> **REQUIRED ACTION**:
The expected response is a copy of every line in the entries below that includes the word "href".

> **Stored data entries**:
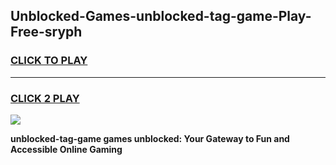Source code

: 
## Unblocked-Games-unblocked-tag-game-Play-Free-sryph
<h3>
<a href="https://premium76.site?title=unblocked-tag-game&ref=22A">CLICK TO PLAY</a></h3>
<hr>

<h3>
<a href="https://premium76.site?title=unblocked-tag-game&ref=22A">CLICK 2 PLAY</a>
  
</h3>

<a href="https://premium76.site?title=unblocked-tag-game&ref=22A"><img src="https://clearcache.store/games.png"></a>


**unblocked-tag-game games unblocked: Your Gateway to Fun and Accessible Online Gaming**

> **SOLUTION FOR THIS TASK**:
<a href="https://premium76.site?title=unblocked-tag-game&ref=22A">CLICK TO PLAY</a></h3>
<a href="https://premium76.site?title=unblocked-tag-game&ref=22A">CLICK 2 PLAY</a>
<a href="https://premium76.site?title=unblocked-tag-game&ref=22A"><img src="https://clearcache.store/games.png"></a>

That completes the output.